Reproduce, exactly and in full, only the lines below from the one containing "현재 진행 중에 있습니다.</p>" through the one containing "유용한 생활 정보가 필요하시다면, <a".

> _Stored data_
+---+

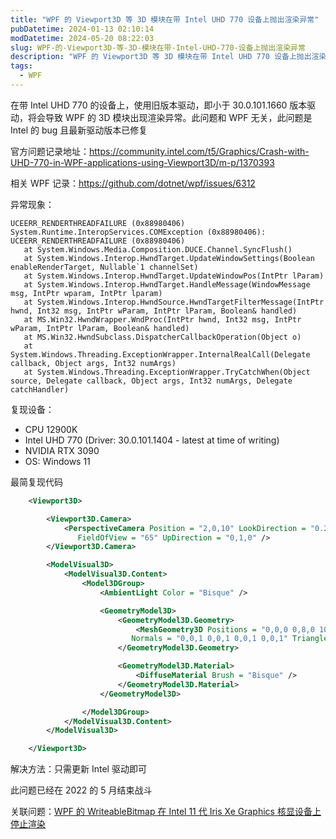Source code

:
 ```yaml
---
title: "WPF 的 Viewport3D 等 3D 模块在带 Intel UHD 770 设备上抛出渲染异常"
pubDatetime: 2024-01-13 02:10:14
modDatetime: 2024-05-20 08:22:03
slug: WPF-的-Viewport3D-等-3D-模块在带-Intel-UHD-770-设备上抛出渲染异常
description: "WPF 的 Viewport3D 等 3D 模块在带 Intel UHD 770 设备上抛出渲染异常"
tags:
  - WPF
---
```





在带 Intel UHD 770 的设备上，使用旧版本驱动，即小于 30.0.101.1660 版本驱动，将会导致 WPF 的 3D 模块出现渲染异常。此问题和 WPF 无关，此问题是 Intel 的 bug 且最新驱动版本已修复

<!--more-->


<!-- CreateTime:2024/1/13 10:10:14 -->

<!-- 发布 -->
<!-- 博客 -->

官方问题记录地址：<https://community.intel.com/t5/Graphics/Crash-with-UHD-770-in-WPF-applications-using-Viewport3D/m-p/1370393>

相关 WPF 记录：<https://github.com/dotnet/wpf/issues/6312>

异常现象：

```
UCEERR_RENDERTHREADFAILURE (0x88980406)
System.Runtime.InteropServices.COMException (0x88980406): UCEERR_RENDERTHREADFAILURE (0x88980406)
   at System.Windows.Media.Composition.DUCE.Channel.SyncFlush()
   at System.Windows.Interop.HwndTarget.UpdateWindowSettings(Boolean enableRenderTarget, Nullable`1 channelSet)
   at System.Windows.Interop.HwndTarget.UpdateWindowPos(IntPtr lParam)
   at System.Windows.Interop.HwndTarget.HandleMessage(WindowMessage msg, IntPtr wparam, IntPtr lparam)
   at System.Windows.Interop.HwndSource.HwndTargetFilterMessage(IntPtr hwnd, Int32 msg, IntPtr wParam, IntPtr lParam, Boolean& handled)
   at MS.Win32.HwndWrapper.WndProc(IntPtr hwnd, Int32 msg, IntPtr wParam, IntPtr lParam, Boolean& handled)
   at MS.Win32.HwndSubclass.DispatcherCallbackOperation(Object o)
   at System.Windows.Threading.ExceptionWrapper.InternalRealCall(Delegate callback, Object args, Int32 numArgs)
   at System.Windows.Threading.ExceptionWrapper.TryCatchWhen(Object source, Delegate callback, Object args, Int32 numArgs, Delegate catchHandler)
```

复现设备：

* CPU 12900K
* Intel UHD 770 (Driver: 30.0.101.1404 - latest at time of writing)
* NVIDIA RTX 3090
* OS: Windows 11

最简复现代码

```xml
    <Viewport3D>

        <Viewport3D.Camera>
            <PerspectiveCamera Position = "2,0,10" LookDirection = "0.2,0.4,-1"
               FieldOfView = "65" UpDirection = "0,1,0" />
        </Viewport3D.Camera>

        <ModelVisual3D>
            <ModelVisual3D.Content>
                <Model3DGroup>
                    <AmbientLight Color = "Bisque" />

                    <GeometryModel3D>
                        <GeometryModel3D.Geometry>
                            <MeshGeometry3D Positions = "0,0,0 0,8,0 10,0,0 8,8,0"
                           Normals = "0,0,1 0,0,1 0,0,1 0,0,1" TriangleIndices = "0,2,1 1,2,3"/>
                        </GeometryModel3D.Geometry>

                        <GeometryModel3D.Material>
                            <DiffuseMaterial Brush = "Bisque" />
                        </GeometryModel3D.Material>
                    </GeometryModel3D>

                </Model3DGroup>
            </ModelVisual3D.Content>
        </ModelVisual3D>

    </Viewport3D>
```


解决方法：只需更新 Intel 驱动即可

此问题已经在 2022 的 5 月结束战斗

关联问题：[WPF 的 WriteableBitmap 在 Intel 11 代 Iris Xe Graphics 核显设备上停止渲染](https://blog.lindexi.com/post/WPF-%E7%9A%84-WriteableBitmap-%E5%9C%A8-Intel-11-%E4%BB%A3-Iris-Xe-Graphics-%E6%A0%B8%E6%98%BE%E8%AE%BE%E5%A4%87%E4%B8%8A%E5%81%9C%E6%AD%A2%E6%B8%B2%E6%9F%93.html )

+---+

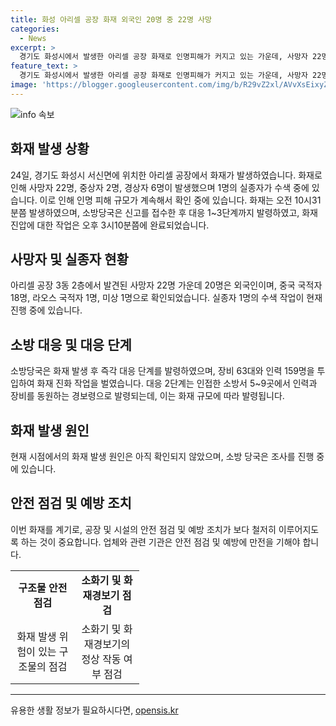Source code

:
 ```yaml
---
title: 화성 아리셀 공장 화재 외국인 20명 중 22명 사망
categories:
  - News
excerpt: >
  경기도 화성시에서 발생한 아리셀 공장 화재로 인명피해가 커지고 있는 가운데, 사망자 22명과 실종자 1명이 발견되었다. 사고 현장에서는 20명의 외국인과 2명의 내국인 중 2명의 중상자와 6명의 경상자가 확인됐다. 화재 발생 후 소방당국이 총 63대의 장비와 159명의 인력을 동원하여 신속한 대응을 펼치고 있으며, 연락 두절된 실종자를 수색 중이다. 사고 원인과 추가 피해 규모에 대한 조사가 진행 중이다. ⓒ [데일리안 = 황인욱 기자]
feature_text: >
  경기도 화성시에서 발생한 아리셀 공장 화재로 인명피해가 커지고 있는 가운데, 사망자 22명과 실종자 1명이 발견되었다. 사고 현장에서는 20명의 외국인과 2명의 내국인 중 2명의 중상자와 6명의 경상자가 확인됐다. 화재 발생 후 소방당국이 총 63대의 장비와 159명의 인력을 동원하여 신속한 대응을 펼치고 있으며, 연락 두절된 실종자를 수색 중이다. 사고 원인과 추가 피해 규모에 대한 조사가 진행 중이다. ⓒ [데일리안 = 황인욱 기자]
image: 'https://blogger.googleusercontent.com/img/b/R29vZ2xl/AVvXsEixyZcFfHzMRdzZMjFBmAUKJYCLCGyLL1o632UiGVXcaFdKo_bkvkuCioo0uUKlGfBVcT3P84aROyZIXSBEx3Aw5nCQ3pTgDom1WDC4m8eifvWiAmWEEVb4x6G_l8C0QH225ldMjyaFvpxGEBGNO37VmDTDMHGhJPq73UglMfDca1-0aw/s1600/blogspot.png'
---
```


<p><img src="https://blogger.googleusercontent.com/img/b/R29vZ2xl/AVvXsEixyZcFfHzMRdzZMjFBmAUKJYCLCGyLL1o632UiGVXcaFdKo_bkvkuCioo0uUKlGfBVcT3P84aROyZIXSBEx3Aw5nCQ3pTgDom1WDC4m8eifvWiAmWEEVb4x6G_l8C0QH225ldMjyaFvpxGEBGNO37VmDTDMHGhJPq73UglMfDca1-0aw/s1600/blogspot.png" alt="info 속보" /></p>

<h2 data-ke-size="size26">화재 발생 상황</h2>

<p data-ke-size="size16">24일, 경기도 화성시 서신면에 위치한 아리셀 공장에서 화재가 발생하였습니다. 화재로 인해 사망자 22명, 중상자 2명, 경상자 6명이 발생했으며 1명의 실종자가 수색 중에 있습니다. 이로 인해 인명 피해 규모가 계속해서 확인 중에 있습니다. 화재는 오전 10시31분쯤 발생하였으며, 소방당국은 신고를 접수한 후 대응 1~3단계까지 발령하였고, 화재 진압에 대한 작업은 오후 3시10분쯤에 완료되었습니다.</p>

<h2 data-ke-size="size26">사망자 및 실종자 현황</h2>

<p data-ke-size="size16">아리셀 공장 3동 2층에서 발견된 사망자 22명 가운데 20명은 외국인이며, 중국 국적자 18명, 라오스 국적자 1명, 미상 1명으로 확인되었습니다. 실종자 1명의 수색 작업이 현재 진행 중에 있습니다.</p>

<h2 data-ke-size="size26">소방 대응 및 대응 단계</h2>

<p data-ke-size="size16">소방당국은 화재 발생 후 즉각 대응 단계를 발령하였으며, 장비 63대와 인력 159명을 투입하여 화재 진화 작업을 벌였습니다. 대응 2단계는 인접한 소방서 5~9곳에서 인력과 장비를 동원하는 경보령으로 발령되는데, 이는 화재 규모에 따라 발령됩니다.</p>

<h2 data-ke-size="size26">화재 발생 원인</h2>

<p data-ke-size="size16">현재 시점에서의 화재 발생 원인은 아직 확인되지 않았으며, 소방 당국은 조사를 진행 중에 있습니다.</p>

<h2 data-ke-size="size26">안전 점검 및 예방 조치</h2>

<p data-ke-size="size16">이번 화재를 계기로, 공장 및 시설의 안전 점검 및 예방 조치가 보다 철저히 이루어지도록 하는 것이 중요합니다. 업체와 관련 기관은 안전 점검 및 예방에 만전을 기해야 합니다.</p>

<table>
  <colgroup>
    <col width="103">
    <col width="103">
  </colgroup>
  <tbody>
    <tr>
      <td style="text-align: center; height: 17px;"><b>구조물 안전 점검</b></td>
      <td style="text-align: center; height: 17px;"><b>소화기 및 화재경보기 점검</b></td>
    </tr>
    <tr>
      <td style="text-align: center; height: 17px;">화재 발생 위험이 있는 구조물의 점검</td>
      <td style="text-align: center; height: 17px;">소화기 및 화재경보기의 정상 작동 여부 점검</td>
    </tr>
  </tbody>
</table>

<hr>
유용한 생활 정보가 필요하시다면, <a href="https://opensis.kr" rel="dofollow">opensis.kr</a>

+---+

> _WRITTEN ANSWER_
<p data-ke-size="size16">아리셀 공장 3동 2층에서 발견된 사망자 22명 가운데 20명은 외국인이며, 중국 국적자 18명, 라오스 국적자 1명, 미상 1명으로 확인되었습니다. 실종자 1명의 수색 작업이 현재 진행 중에 있습니다.</p>

<h2 data-ke-size="size26">소방 대응 및 대응 단계</h2>

<p data-ke-size="size16">소방당국은 화재 발생 후 즉각 대응 단계를 발령하였으며, 장비 63대와 인력 159명을 투입하여 화재 진화 작업을 벌였습니다. 대응 2단계는 인접한 소방서 5~9곳에서 인력과 장비를 동원하는 경보령으로 발령되는데, 이는 화재 규모에 따라 발령됩니다.</p>

<h2 data-ke-size="size26">화재 발생 원인</h2>

<p data-ke-size="size16">현재 시점에서의 화재 발생 원인은 아직 확인되지 않았으며, 소방 당국은 조사를 진행 중에 있습니다.</p>

<h2 data-ke-size="size26">안전 점검 및 예방 조치</h2>

<p data-ke-size="size16">이번 화재를 계기로, 공장 및 시설의 안전 점검 및 예방 조치가 보다 철저히 이루어지도록 하는 것이 중요합니다. 업체와 관련 기관은 안전 점검 및 예방에 만전을 기해야 합니다.</p>

<table>
  <colgroup>
    <col width="103">
    <col width="103">
  </colgroup>
  <tbody>
    <tr>
      <td style="text-align: center; height: 17px;"><b>구조물 안전 점검</b></td>
      <td style="text-align: center; height: 17px;"><b>소화기 및 화재경보기 점검</b></td>
    </tr>
    <tr>
      <td style="text-align: center; height: 17px;">화재 발생 위험이 있는 구조물의 점검</td>
      <td style="text-align: center; height: 17px;">소화기 및 화재경보기의 정상 작동 여부 점검</td>
    </tr>
  </tbody>
</table>

<hr>
유용한 생활 정보가 필요하시다면, <a href="https://opensis.kr" rel="dofollow">opensis.kr</a>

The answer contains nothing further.